OpenidWant proof OpenID is hot and poised to become the default way you login to most websites? Just two short weeks after announcing it would support OpenID, Blogger has already rolled out the new feature across all its blogs.

As we mentioned when this was first announced, the OpenID features on Blogger allow anyone with an OpenID-enabled service, such as WordPress.com, LiveJournal, AOL Journal, or AOL/AIM accounts, to leave authenticated comments on your blog using their existing OpenID identities.

Comments left of your blog by those signing in with their OpenID URL will display a small OpenID icon next to their name.
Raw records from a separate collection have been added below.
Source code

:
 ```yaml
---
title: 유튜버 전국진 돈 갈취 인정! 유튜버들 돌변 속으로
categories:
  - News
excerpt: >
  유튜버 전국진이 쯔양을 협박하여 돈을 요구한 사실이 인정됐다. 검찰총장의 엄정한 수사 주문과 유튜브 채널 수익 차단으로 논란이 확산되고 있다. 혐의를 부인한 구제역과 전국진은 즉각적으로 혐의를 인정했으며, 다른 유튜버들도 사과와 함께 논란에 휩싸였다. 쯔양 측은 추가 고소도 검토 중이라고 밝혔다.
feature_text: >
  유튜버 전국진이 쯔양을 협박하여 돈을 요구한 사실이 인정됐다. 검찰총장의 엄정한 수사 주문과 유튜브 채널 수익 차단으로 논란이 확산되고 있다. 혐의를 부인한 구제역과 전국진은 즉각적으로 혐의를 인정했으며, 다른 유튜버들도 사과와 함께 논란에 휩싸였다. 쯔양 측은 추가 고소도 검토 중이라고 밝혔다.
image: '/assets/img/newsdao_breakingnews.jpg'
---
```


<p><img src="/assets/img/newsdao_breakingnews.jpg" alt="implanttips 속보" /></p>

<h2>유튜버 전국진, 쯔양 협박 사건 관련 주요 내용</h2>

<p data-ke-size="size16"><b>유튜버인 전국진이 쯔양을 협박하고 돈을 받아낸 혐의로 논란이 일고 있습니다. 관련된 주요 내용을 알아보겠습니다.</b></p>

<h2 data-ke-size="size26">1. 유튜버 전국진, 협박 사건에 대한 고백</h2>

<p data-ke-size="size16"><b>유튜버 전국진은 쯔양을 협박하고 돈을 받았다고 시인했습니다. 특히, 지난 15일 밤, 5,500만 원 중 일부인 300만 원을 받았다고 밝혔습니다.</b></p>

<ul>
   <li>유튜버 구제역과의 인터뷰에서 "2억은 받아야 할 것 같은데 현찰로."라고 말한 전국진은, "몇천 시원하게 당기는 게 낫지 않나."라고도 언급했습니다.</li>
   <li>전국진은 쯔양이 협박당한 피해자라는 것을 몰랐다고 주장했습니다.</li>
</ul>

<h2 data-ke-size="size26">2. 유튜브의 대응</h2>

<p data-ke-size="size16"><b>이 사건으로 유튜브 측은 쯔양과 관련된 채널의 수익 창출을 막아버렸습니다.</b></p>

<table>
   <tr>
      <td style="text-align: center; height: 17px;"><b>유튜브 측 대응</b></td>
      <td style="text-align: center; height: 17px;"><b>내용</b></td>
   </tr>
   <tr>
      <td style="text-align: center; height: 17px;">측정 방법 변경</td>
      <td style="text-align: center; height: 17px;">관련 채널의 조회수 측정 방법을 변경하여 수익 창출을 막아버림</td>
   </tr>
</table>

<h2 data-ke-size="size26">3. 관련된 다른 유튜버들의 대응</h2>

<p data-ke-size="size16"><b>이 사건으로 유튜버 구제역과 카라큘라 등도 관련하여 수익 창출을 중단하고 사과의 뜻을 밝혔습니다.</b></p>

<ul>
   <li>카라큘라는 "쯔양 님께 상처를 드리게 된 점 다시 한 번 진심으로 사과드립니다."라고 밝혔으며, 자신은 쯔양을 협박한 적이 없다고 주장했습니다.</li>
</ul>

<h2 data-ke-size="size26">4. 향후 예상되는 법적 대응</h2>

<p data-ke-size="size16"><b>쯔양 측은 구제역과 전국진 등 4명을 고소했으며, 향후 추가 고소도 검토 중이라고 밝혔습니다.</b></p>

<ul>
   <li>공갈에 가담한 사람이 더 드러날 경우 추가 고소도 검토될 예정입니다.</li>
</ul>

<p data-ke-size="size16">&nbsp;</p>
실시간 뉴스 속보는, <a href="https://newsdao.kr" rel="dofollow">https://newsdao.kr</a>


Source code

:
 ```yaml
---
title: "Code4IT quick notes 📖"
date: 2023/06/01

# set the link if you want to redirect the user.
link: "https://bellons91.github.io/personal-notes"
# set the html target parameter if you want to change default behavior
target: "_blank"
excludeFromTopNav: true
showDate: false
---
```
The icon then links back to that person’s URL so you can verify their identity — which means you can say goodbye to comment spoofing.

In related news, for those that are following these early steps of the open social web, OAuth, a means for outside applications to authenticate with web services without the need for your username and password, is progressing rapidly as well.

OAuth Discovery is in the early draft stages but eventually it will enable partial and full automation of the OAuth protocol by using a machine-readable OAuth configuration documents. And to prove this isn’t just abstracts, there are already implementations available for Nouncer and Ma.gnolia with Twitter set to add support as well.

It’s far from fully functional, but the open version of the social web and the tools you use to interact with it are nearing critical mass and the adoption rate by web service providers continues to accelerate, which means before long the whole web will be your social network.